Attention is called to the part italicized. This indicates that the court in some degree regarded the methods adopted by the engineers as something in the nature of rules of law and that the court possibly disregarded the testimony of two of the engineers
“Now on the. question of the lease of the well and the part of the building: I am of the opinion as to that, that if the method adopted by the appraisers as to fixing the value is the correct method, then I am of the opinion that the amount they arrived at is correct, namely, $3,200.00. But I do not believe that the method is proper. The lease itself doesn’t authorize the lessor to make the repairs of pulling the old casing and putting in the new.
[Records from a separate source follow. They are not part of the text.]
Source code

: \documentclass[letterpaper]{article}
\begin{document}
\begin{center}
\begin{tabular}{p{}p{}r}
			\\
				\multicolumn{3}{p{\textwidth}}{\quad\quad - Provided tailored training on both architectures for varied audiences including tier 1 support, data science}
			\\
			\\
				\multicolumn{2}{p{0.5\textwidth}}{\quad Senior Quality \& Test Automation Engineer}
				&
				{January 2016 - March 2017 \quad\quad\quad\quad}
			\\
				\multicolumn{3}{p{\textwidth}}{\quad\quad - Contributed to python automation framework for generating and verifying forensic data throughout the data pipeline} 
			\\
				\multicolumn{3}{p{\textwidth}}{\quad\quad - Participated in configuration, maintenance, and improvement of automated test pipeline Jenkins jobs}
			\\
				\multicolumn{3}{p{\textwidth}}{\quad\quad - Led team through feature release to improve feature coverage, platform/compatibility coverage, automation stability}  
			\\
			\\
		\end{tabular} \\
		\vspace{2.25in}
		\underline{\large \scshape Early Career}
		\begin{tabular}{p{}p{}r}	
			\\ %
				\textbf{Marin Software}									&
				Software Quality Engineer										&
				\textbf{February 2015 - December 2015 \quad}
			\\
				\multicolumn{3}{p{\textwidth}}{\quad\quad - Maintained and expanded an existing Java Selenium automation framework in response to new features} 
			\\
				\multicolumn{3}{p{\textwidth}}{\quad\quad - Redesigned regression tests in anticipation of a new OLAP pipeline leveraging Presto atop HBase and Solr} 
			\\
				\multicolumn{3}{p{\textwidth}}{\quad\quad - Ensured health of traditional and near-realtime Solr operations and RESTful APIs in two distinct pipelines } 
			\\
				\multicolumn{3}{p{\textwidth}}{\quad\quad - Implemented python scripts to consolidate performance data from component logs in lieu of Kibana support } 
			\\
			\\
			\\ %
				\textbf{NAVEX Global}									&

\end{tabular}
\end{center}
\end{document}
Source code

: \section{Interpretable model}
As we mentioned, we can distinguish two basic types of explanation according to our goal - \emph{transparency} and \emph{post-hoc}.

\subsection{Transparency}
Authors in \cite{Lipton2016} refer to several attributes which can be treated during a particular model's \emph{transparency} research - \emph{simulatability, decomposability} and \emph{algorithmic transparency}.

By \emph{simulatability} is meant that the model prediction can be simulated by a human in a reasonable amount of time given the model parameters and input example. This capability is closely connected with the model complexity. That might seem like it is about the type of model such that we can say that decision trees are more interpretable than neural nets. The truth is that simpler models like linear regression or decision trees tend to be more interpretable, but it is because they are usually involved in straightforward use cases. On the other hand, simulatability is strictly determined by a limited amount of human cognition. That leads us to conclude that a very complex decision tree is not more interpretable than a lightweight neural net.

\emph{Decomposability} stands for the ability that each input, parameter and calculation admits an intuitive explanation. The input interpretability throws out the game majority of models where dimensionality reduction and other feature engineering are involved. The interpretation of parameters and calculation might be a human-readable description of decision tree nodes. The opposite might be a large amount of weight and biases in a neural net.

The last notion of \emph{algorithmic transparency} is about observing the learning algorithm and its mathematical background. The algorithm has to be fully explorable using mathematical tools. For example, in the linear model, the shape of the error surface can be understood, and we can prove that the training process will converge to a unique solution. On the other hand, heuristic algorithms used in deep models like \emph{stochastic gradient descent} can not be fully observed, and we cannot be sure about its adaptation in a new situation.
Without these repairs I think, from the evidence, that well would be worthless and, consequently, the lease would be worthless. Of course the building is leased only for the purpose of using the well, and, I say, the lessor evidently would not make the repairs; he is receiving, according to the evidence, $1.00 a year. The lease doesn’t require him to make those repairs, which would cost, according to the evidence, $2,600.00. The lease neither requires nor authorizes the lessee to make those repairs; the evidence shows the building would have to be torn down. There is nothing showing the lessor would consent to that. There is probably some chances in tearing up the old casing and putting in new; there is no showing that would be consented to by the lessor and without that the repairs could not be made. There is another feature; the repairs would cost $2,600.00, the value of this lease, as fixed by the appraisers, would be $1,600.00 for the five years. It would be assuming a good bit to say the lessee would make $2,600.00 in repairs on a piece of property that was valued to him at $1,600.00; it might be done, but it is doubtful. On account of those questions I am of the opinion the $3,200.00 would have to be deducted, but, as I said in the beginning, if the method used by the appraisers in determining the value is correct, then I find the amount is correct.”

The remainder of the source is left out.